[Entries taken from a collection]

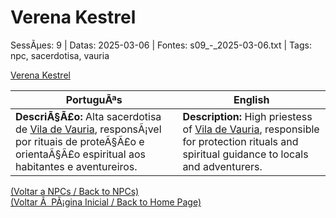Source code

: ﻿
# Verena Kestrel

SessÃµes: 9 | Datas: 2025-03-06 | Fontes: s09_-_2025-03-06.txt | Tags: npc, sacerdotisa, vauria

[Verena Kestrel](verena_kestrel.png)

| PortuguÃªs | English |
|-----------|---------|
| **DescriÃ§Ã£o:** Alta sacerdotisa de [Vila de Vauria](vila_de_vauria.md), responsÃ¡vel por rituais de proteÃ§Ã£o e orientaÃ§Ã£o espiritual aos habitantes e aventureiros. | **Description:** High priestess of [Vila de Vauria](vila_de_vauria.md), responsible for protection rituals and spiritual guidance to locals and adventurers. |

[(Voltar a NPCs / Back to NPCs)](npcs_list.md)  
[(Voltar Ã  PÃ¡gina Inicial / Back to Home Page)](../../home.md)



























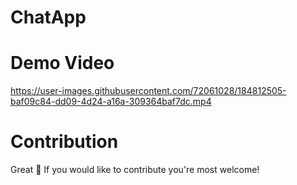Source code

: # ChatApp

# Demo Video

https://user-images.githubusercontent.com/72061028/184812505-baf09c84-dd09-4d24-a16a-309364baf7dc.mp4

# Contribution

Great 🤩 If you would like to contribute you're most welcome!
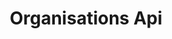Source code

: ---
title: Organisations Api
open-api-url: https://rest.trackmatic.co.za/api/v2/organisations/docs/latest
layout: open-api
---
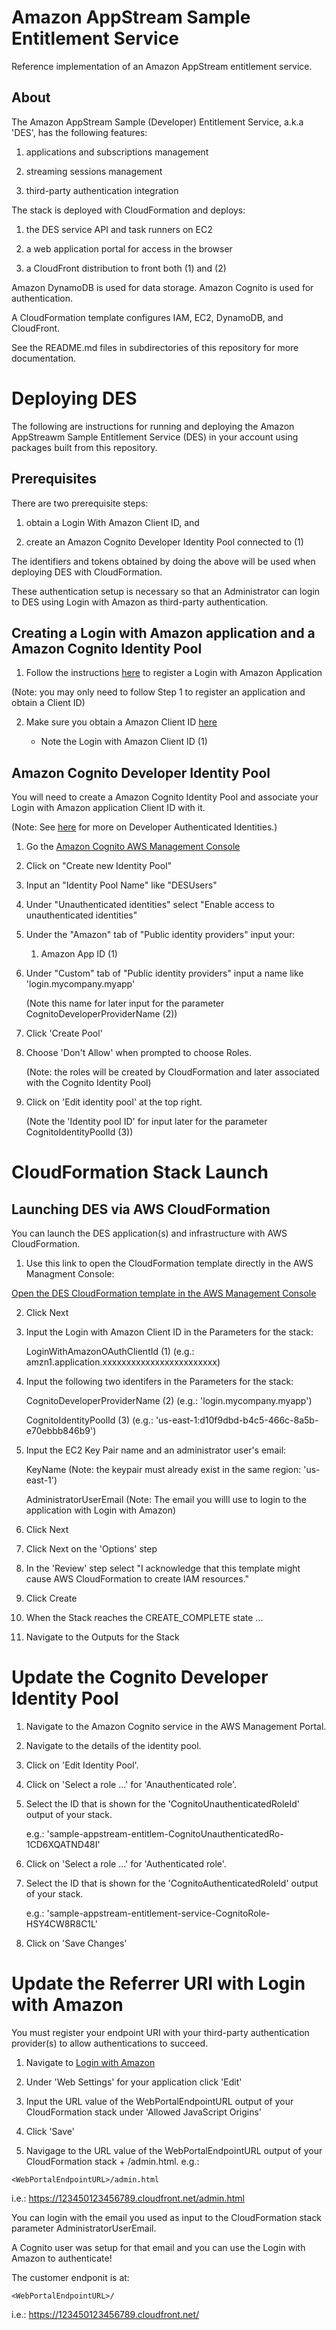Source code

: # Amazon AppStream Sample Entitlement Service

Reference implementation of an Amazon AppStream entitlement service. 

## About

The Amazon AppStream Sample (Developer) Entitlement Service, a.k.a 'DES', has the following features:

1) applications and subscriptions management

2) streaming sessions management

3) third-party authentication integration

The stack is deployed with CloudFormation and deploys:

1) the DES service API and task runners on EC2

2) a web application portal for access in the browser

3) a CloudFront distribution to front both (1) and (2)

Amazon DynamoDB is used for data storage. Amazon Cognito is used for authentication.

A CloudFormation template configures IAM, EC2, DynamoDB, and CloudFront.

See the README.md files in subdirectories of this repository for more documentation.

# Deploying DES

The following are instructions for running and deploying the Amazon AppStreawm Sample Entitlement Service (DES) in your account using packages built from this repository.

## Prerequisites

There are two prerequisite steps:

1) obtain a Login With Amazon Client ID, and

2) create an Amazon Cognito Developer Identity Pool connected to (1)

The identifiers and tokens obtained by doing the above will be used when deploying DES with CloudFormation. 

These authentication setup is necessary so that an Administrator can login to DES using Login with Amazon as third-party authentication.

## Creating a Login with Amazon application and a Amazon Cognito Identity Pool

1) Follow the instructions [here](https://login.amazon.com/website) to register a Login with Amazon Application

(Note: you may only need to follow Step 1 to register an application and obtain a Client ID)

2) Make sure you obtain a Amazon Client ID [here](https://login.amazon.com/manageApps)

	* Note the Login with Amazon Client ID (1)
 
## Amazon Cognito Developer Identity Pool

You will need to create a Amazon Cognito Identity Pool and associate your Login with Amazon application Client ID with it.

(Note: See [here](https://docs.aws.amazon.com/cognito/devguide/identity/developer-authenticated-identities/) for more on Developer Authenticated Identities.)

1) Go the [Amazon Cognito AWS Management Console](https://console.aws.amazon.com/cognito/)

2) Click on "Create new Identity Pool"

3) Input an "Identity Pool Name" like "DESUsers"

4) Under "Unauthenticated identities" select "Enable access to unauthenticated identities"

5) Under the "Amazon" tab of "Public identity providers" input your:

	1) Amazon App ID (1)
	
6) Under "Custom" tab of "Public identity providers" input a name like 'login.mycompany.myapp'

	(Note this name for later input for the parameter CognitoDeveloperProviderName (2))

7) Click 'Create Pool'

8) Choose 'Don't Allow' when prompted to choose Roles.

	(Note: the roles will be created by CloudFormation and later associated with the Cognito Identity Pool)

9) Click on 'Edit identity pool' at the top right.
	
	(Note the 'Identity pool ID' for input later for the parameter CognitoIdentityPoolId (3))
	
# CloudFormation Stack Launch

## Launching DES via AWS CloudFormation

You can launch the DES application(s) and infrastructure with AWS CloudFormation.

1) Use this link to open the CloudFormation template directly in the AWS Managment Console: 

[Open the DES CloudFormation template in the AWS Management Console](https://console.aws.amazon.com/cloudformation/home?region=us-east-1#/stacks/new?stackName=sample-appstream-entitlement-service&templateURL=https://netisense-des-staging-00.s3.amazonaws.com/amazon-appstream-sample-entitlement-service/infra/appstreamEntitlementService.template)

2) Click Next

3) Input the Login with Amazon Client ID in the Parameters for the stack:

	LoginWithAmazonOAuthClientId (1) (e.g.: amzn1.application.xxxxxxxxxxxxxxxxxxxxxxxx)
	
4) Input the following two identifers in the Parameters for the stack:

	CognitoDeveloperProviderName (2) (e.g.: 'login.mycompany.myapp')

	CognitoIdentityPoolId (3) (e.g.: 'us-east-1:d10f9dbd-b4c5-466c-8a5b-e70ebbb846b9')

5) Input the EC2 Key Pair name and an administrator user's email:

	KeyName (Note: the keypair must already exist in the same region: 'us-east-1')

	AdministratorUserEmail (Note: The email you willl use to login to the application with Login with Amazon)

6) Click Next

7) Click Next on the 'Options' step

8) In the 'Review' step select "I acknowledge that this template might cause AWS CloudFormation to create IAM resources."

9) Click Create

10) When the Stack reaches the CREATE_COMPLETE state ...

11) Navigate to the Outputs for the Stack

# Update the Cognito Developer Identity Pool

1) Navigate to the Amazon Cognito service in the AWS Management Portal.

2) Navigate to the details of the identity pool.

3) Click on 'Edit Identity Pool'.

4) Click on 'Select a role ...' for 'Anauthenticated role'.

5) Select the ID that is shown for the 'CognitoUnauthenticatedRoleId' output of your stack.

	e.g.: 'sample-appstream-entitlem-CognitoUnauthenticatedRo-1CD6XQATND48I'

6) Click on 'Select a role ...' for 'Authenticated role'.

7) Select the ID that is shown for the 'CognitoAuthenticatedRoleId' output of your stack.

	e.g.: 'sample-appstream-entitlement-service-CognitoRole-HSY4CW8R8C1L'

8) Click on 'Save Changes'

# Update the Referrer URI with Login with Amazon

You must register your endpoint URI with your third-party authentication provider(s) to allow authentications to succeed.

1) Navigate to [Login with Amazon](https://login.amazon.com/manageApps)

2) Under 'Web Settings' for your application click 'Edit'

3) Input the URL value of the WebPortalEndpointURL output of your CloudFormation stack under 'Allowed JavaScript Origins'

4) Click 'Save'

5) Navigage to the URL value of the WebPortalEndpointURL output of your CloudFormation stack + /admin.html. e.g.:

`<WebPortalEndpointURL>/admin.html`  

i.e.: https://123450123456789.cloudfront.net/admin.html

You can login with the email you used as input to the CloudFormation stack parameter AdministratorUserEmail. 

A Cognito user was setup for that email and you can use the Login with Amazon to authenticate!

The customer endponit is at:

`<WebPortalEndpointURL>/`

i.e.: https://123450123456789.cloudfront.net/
==
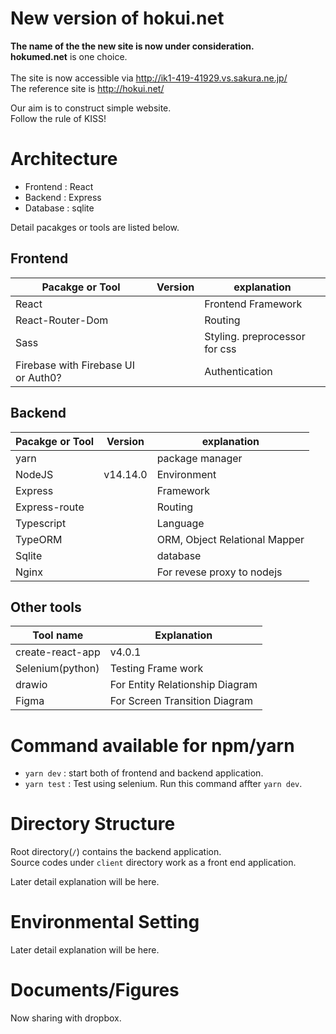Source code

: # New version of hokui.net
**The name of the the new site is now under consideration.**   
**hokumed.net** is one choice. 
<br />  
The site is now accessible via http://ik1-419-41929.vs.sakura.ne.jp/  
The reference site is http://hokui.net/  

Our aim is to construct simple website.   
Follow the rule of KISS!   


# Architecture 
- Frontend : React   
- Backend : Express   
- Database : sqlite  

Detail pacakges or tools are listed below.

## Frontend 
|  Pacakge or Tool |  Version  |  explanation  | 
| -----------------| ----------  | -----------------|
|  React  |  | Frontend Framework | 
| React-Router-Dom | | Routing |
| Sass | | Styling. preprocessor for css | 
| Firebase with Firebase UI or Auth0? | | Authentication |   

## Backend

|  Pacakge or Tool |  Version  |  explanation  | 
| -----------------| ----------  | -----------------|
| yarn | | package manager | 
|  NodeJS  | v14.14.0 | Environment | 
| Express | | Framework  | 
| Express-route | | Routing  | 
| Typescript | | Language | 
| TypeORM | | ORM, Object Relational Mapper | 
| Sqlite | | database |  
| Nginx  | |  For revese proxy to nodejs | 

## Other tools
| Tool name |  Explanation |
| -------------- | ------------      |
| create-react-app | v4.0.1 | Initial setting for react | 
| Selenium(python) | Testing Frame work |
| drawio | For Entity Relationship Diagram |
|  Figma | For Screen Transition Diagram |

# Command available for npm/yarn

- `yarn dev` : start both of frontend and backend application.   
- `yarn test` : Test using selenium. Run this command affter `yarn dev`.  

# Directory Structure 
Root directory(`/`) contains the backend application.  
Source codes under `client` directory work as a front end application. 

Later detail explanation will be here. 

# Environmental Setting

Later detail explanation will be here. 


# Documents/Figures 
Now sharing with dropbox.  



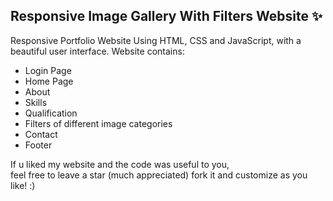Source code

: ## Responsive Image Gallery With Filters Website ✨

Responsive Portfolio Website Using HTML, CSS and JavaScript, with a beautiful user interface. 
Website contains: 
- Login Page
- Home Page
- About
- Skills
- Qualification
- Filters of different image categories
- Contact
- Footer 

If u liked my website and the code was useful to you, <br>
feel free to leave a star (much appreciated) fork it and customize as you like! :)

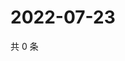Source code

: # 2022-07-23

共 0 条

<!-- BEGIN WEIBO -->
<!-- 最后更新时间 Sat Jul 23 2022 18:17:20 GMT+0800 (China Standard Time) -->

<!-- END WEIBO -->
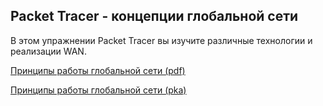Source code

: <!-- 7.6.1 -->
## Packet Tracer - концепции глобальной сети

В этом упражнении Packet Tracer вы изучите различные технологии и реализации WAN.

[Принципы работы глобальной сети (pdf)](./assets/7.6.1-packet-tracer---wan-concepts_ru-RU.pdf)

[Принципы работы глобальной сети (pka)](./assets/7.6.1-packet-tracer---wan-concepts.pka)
==
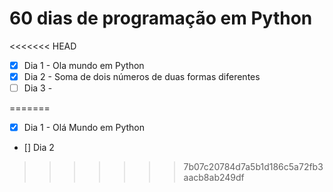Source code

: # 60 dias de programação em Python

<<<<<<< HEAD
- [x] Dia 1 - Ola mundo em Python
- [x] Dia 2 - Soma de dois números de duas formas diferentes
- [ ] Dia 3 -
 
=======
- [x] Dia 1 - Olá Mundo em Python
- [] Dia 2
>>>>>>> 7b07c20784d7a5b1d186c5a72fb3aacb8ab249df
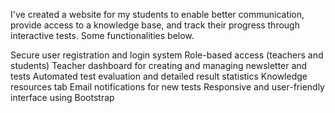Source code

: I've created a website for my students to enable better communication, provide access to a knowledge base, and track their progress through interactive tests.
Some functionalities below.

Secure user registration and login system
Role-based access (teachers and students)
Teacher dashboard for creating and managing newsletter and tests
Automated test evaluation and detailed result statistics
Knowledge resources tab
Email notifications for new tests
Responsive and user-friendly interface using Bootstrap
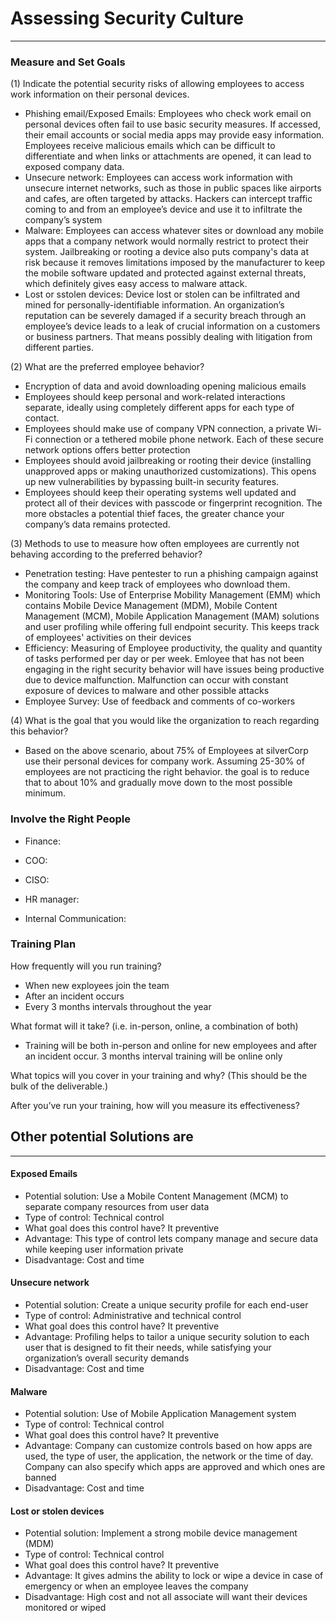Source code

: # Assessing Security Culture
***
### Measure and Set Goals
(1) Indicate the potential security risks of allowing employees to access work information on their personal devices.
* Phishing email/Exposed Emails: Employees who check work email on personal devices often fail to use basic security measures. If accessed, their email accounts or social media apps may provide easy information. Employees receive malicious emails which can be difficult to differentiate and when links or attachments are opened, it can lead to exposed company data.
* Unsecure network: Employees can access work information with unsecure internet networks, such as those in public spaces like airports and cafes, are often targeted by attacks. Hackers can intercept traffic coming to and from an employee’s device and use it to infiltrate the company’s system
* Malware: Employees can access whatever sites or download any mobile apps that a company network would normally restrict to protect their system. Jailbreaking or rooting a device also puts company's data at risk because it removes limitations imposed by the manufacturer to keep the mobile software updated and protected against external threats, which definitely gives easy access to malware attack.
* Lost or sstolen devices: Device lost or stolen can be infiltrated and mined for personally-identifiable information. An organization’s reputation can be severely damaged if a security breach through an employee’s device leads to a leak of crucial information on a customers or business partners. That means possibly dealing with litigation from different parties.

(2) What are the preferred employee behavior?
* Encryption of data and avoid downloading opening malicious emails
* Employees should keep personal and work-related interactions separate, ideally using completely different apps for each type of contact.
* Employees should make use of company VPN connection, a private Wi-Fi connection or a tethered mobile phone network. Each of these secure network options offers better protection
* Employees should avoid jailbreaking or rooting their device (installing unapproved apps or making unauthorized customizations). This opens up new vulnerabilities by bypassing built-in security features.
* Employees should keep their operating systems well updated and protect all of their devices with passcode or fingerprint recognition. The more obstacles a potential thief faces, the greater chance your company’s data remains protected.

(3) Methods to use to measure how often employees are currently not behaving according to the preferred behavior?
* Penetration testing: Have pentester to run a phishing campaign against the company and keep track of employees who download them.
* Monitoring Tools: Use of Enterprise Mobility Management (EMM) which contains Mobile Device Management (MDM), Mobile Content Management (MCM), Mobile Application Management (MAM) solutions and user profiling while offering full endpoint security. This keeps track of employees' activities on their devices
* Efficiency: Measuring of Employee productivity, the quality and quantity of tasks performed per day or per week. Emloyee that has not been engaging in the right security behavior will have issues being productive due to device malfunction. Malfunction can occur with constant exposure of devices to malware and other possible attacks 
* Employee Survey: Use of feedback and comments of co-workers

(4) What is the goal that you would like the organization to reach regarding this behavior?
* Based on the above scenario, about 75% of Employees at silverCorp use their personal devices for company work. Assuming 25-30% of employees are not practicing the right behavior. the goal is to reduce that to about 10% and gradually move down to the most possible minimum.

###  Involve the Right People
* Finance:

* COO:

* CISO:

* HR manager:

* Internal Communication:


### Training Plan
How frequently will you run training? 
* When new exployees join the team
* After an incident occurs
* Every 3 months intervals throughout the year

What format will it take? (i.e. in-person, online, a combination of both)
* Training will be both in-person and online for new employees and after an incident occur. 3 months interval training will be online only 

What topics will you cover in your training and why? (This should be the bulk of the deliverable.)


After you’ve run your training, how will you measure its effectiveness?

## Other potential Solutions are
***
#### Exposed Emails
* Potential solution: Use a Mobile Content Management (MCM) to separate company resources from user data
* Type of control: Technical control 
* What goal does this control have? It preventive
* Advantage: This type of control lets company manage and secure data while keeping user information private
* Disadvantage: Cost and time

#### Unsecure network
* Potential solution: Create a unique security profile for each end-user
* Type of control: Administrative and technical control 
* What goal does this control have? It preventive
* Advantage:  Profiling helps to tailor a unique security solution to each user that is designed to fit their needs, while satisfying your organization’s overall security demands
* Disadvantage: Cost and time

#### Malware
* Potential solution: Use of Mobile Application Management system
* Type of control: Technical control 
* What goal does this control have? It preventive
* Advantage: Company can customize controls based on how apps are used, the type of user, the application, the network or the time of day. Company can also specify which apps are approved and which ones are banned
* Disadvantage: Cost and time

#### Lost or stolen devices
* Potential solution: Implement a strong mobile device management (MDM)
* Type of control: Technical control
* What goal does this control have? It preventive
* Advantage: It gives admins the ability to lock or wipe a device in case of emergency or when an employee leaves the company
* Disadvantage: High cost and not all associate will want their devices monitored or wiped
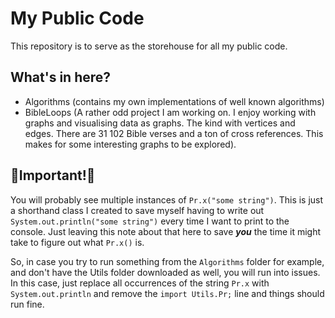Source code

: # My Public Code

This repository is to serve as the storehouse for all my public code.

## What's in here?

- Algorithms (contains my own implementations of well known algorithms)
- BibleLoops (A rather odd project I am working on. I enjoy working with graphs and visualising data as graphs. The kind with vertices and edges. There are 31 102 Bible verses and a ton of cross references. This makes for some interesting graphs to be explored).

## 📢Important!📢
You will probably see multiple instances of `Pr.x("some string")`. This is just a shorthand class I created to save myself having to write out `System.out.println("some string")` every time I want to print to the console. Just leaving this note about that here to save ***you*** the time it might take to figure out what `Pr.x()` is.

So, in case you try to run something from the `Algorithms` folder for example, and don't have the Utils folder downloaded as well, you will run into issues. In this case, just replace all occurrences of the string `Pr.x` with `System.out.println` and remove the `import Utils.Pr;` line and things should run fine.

— How to complete this task —
Each line above with the word "resources" needs to be copied.

— Solution to this problem —
8) In the 'Review' step select "I acknowledge that this template might cause AWS CloudFormation to create IAM resources."
Knowledge resources tab
* Potential solution: Use a Mobile Content Management (MCM) to separate company resources from user data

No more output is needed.